Buttiglione contro Caffarra, con poveri sofismi

Cattura

In un lungo articolo sull’Osservatore Romano, rilanciato da Andrea Tornielli su Vatican Insider, Rocco Buttiglione, il politico cattolico che ha votato per la legge Cirinnà, fa le pulci a chi ha messo in luce la discontinuità di alcuni passi di Amoris laetitia con il magistero precedente.

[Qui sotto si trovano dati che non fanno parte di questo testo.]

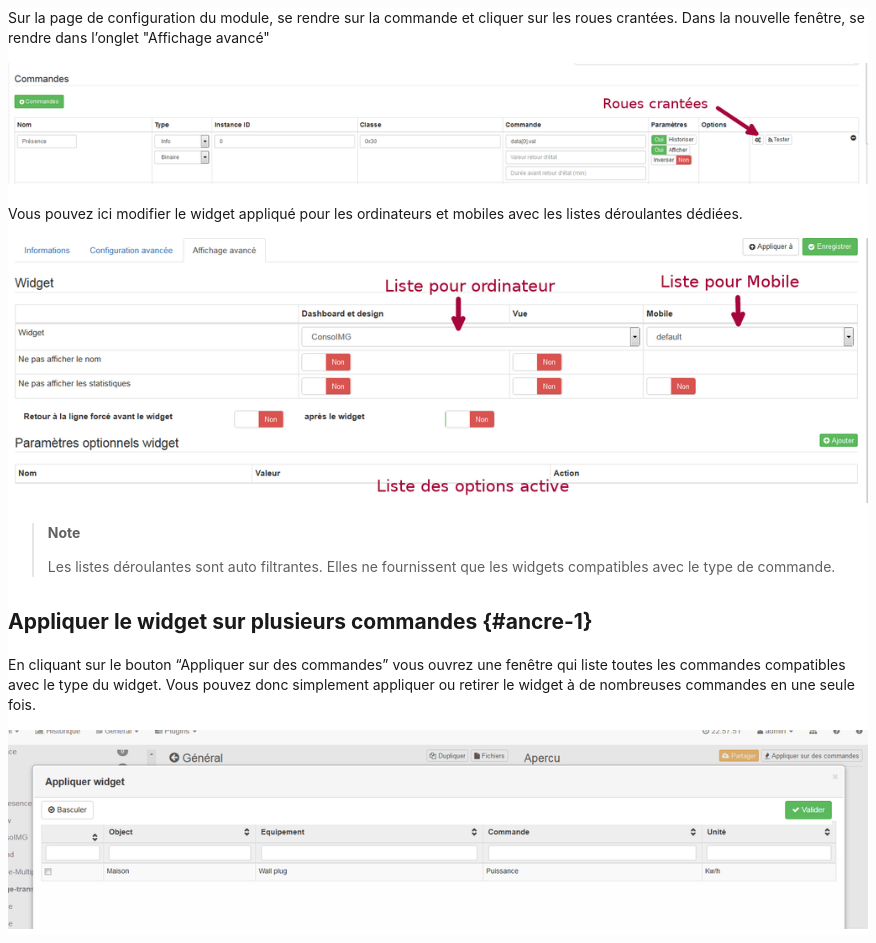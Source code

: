 Sur la page de configuration du module, se rendre sur la commande et
cliquer sur les roues crantées. Dans la nouvelle fenêtre, se rendre dans
l’onglet "Affichage avancé"

![capture025](images/capture025.png)

Vous pouvez ici modifier le widget appliqué pour les ordinateurs et
mobiles avec les listes déroulantes dédiées.

![capture014](images/capture014.png)

> **Note**
>
> Les listes déroulantes sont auto filtrantes. Elles ne fournissent que
> les widgets compatibles avec le type de commande.

Appliquer le widget sur plusieurs commandes {#ancre-1}
-------------------------------------------

En cliquant sur le bouton “Appliquer sur des commandes” vous ouvrez une
fenêtre qui liste toutes les commandes compatibles avec le type du
widget. Vous pouvez donc simplement appliquer ou retirer le widget à de
nombreuses commandes en une seule fois.

![capture008](images/capture008.png)

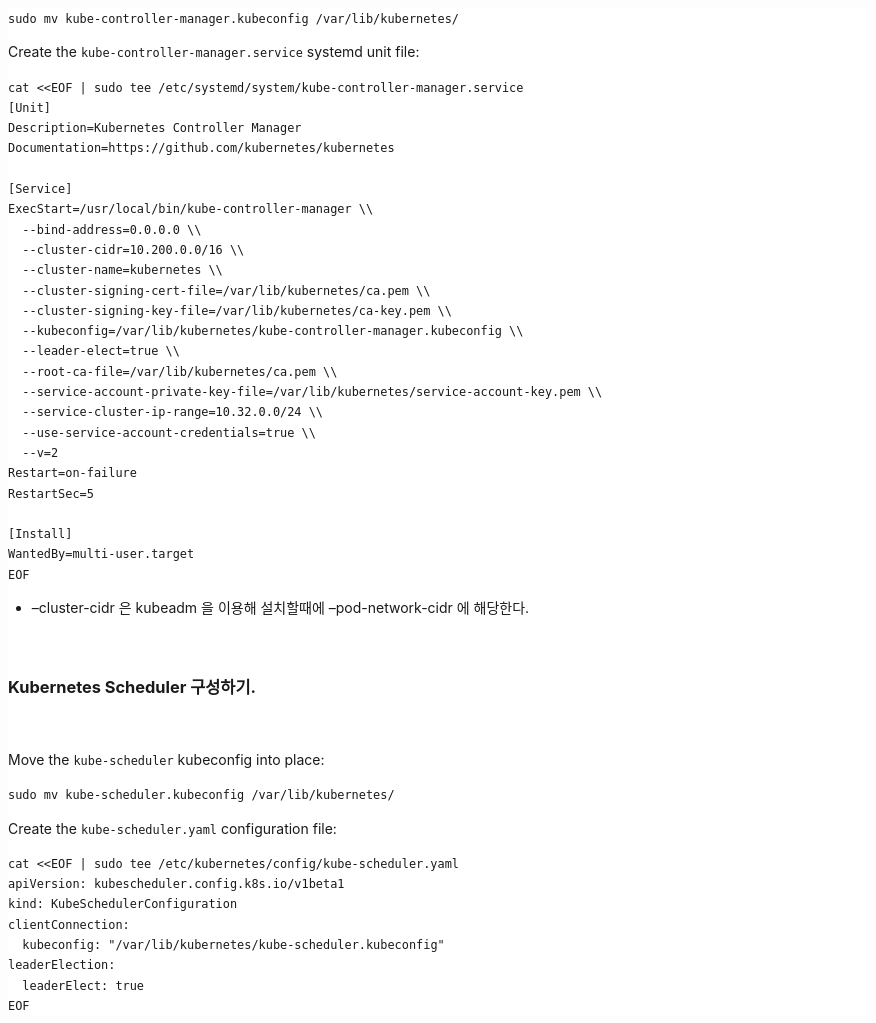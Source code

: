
 ```
sudo mv kube-controller-manager.kubeconfig /var/lib/kubernetes/
```

Create the `kube-controller-manager.service` systemd unit file:

```
cat <<EOF | sudo tee /etc/systemd/system/kube-controller-manager.service
[Unit]
Description=Kubernetes Controller Manager
Documentation=https://github.com/kubernetes/kubernetes

[Service]
ExecStart=/usr/local/bin/kube-controller-manager \\
  --bind-address=0.0.0.0 \\
  --cluster-cidr=10.200.0.0/16 \\
  --cluster-name=kubernetes \\
  --cluster-signing-cert-file=/var/lib/kubernetes/ca.pem \\
  --cluster-signing-key-file=/var/lib/kubernetes/ca-key.pem \\
  --kubeconfig=/var/lib/kubernetes/kube-controller-manager.kubeconfig \\
  --leader-elect=true \\
  --root-ca-file=/var/lib/kubernetes/ca.pem \\
  --service-account-private-key-file=/var/lib/kubernetes/service-account-key.pem \\
  --service-cluster-ip-range=10.32.0.0/24 \\
  --use-service-account-credentials=true \\
  --v=2
Restart=on-failure
RestartSec=5

[Install]
WantedBy=multi-user.target
EOF
```
- –cluster-cidr 은 kubeadm 을 이용해 설치할때에 –pod-network-cidr 에 해당한다.

<br>

### Kubernetes Scheduler 구성하기.

<br>

Move the `kube-scheduler` kubeconfig into place:

```
sudo mv kube-scheduler.kubeconfig /var/lib/kubernetes/
```

Create the `kube-scheduler.yaml` configuration file:

```
cat <<EOF | sudo tee /etc/kubernetes/config/kube-scheduler.yaml
apiVersion: kubescheduler.config.k8s.io/v1beta1
kind: KubeSchedulerConfiguration
clientConnection:
  kubeconfig: "/var/lib/kubernetes/kube-scheduler.kubeconfig"
leaderElection:
  leaderElect: true
EOF
```
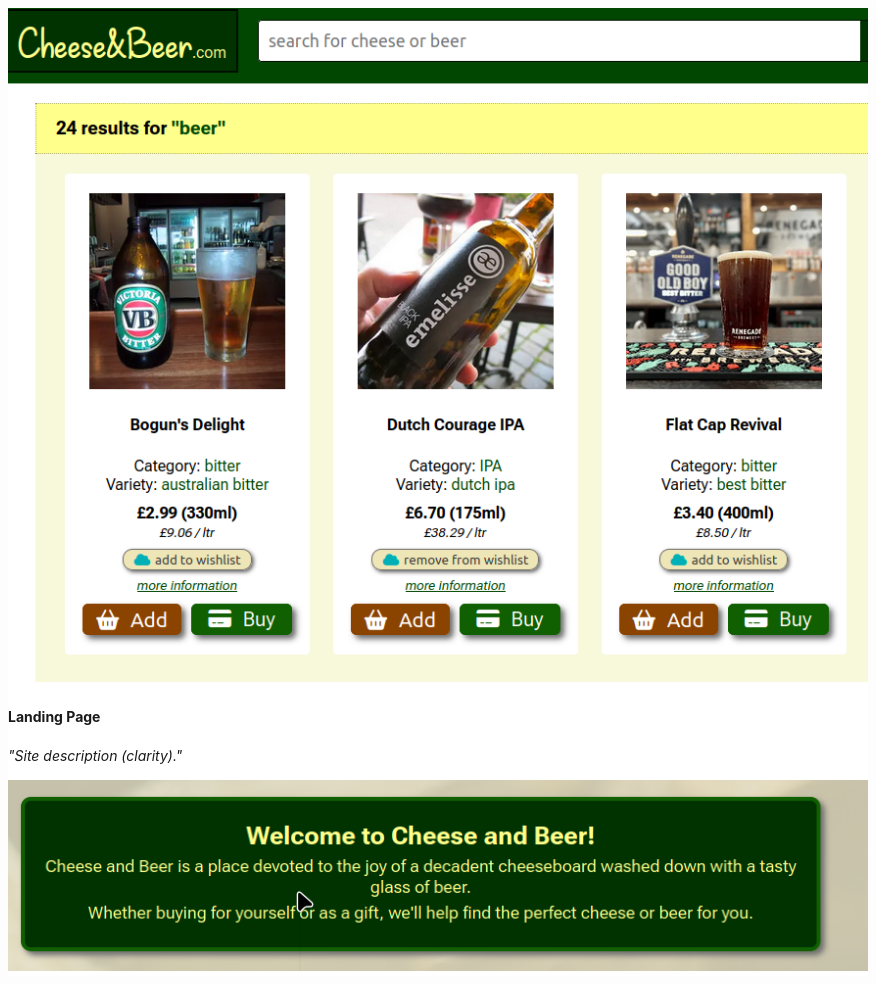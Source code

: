 ![image](media/testing/feature-list/site-template/beer.png)

#### Landing Page

_"Site description (clarity)."_

![image](media/testing/feature-list/landing-page/description.png)
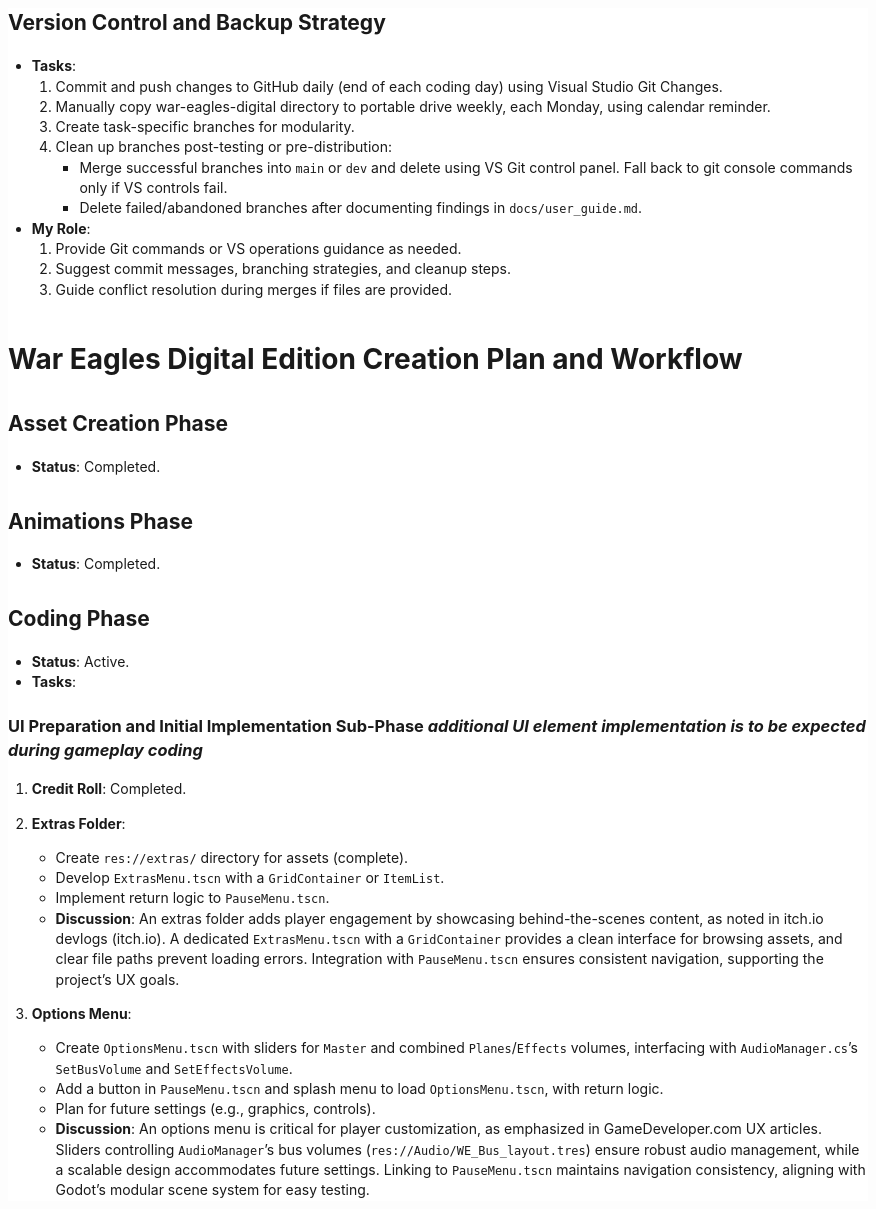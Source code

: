 ## Version Control and Backup Strategy
- **Tasks**:
  1. Commit and push changes to GitHub daily (end of each coding day) using Visual Studio Git Changes.
  2. Manually copy war-eagles-digital directory to portable drive weekly, each Monday, using calendar reminder.
  3. Create task-specific branches for modularity.
  4. Clean up branches post-testing or pre-distribution:
     - Merge successful branches into `main` or `dev` and delete using VS Git control panel.  Fall back to git console commands only if VS controls fail.
     - Delete failed/abandoned branches after documenting findings in `docs/user_guide.md`.
- **My Role**:
  1. Provide Git commands or VS operations guidance as needed.
  2. Suggest commit messages, branching strategies, and cleanup steps.
  3. Guide conflict resolution during merges if files are provided.

# War Eagles Digital Edition Creation Plan and Workflow 

## Asset Creation Phase
- **Status**: Completed.

## Animations Phase
- **Status**: Completed.

## Coding Phase
- **Status**: Active.
- **Tasks**:

### UI Preparation and Initial Implementation Sub-Phase *additional UI element implementation is to be expected during gameplay coding*
  1. **Credit Roll**: Completed.

  2. **Extras Folder**:
     - Create `res://extras/` directory for assets (complete).
     - Develop `ExtrasMenu.tscn` with a `GridContainer` or `ItemList`.
     - Implement return logic to `PauseMenu.tscn`.
     - **Discussion**: An extras folder adds player engagement by showcasing behind-the-scenes content, as noted in itch.io devlogs (itch.io). A dedicated `ExtrasMenu.tscn` with a `GridContainer` provides a clean interface for browsing assets, and clear file paths prevent loading errors. Integration with `PauseMenu.tscn` ensures consistent navigation, supporting the project’s UX goals.

  3. **Options Menu**:
     - Create `OptionsMenu.tscn` with sliders for `Master` and combined `Planes`/`Effects` volumes, interfacing with `AudioManager.cs`’s `SetBusVolume` and `SetEffectsVolume`.
     - Add a button in `PauseMenu.tscn` and splash menu to load `OptionsMenu.tscn`, with return logic.
     - Plan for future settings (e.g., graphics, controls).
     - **Discussion**: An options menu is critical for player customization, as emphasized in GameDeveloper.com UX articles. Sliders controlling `AudioManager`’s bus volumes (`res://Audio/WE_Bus_layout.tres`) ensure robust audio management, while a scalable design accommodates future settings. Linking to `PauseMenu.tscn` maintains navigation consistency, aligning with Godot’s modular scene system for easy testing.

L’articolo è molto lungo, fa sfoggio di grandi conoscenze, per lo più fumo negli occhi del lettore (applicando verità evidenti al contesto sbagliato) e raggiunge il suo momento di chiarezza in questo passaggio:

Il cammino che il Papa propone ai divorziati risposati, osserva dunque Buttiglione «è esattamente lo stesso che la Chiesa propone a tutti i peccatori: va a confessarti e il tuo confessore, valutate tutte le circostanze, deciderà se darti l’assoluzione e ammetterti all’eucaristia oppure no. Che il penitente viva in una situazione oggettiva di peccato grave è, salvo il caso limite di un matrimonio invalido, sicuro. Che porti la piena responsabilità soggettiva della colpa è invece da vedere. Per questo va a confessarsi»…  “La differenza fra Familiaris consortio e Amoris laetitia è tutta qui. Non c’è dubbio che il divorziato risposato sia oggettivamente in una condizione di peccato grave; Papa Francesco non lo riammette alla comunione ma, come tutti i peccatori, alla confessione. Lì racconterà le eventuali circostanze attenuanti e si sentirà dire se e a che condizioni può ricevere l’assoluzione”.

Se la responsabilità soggettiva dunque, secondo il confessore non c’è, ecco che solo in questo caso è possibile l’assoluzione e l’accesso del divorziato risposato alla Comunione: questo il succo del discorso di Buttiglione.

Che però il catechismo lo ha studiato male.

Anzitutto: per ottenere il perdono, occorre, citando proprio il catechismo di san Pio X chiamato in causa da Buttiglione, “il proposito di non peccare più“. Questo proposito, in Amoris laetitia, non c’è.

In secondo luogo: chi è il confessore per leggere nella soggettività del peccatore? Per comprendere fino a che punto vi siano piena avvertenza e deliberato consenso? Quando mai la Chiesa ha insegnato che il confessore ha la capacità, propria solo di Dio, di entrare sino al fondo del cuore umano? Mai.

Infine: ammettiamo pure che il confessore stabilisca che “la piena responsabilità soggettiva della colpa” non c’è. Nel momento in cui lo stabilisce, non può non dire a colui che si confessa che l’adulterio è condannato da Mosè e da Cristo stesso, che ha detto all’adultera: “va e non peccare più!“.

Nel momento in cui il comandamento di Dio è dal confessore ribadito e ricordato, il penitente non può più trincerarsi dietro il “non sapevo”. Cosa Dio gli chiede, è assai chiaro. C’è un comandamento che lo dice. Al fedele poi i suoi tempi, il suo cammino…

La Chiesa ha il compito di ricordarlo. Non ha il compito di leggere nel suo cuore e di dire: questo adulterio sì, questo no. Questo è scusabile, questo no.

E ancora: questo in Germania si può fare, ma in Italia no. Con Kasper sì, con Caffarra no! Fino al 20016 no, dal 2016 sì.

E’ solo Dio, dunque, che può leggere nel cuore e sa giudicare la colpevolezza soggettiva di un fatto oggettivamente negativo, rispetto a cui la Chiesa ha solo un dovere: ricordare che Cristo ha voluto il matrimonio indissolubile, e che per renderlo solubile ci sono sempre state state mille possibili scuse, più o meno valide.